A top US regulator has warned that polluting companies may increasingly turn to unregulated markets for financing as tighter climate rules are applied to mainstream banks and investors.
Caroline Crenshaw, a commissioner at the Securities and Exchange Commission (SEC), told a webinar hosted by Sierra Club and the Center for American Progress (CAP) that this is a concern for the agency as it prepares a new climate rule due to be published next year.
“As we all work to shine a light on these risks to our financial system and formulate plans to address them, we should also work to ensure that the externalities high-carbon emitters put on our environment and in our capital markets do not find relative safe haven in areas of darkness, least resistance, and lowest cost,” she said.
The application of new disclosure requirements, alongside other measures to mitigate climate risks, are not directly aimed at increasing the costs faced by carbon-heavy borrowers.

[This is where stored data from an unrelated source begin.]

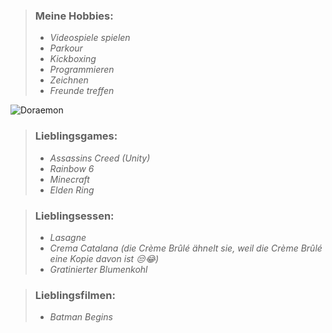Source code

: >### Meine Hobbies:
>- *Videospiele spielen*
>- *Parkour*
>- *Kickboxing*
>- *Programmieren*
>- *Zeichnen*
>- *Freunde treffen*

![Doraemon](https://i.pinimg.com/550x/38/9d/f8/389df85efd9ef930395fee55949e0981.jpg)
>### Lieblingsgames:
>- *Assassins Creed (Unity)*
>- *Rainbow 6*
>- *Minecraft*
>- *Elden Ring*

>### Lieblingsessen:
> - *Lasagne*
> - *Crema Catalana* 
> *(die Crème Brûlé ähnelt sie, weil die Crème Brûlé eine Kopie davon ist  😒😂)*
> - *Gratinierter Blumenkohl*

>### Lieblingsfilmen:
> - *Batman Begins*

Instead, they are intended to allow lenders and investors to work with firms to align their activities with a decarbonised economy. But experts have pointed out that higher financing costs are inevitable for high-carbon clients that fail to keep pace with the transition.
In stating that climate risk regulation must be extended to the regulation of private markets, Crenshaw echoed a recent CAP paper, which called on regulators to use prudential tools to limit banks’ ability to facilitate climate risks migrating to the shadow banking sector. The authors noted that the sector relies heavily on financial support from the mainstream banking system.
Crenshaw said that, although the SEC is actively considering these concerns, it is possible its current toolkit may be insufficient.
“Historically, Congress has acted when the opacity of the private markets turns into darkness,” she added.
Speaking on the same subject in October, the Bank of England’s deputy governor Dave Ramsden expressed more optimism that tightening climate rules on banks will not lead to increased financial flows towards unregulated institutions.
He said regulators were focused on ensuring non-bank finance is safe and playing a positive role in meeting key macroeconomic objectives, including addressing the climate crisis.